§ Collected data
++++++++
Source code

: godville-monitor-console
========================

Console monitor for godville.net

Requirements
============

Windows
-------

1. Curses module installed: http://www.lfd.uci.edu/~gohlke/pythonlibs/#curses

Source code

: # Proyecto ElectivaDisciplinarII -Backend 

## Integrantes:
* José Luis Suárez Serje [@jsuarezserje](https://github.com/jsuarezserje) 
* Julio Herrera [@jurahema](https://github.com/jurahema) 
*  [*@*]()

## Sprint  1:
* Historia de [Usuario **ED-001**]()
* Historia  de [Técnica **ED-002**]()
++++++++
§ Exercise directions
Print exactly the line containing "de [Usuario **ED-001**]()" and every line after it through the end of the records above, and nothing else.

§ Solution
* Historia de [Usuario **ED-001**]()
* Historia  de [Técnica **ED-002**]()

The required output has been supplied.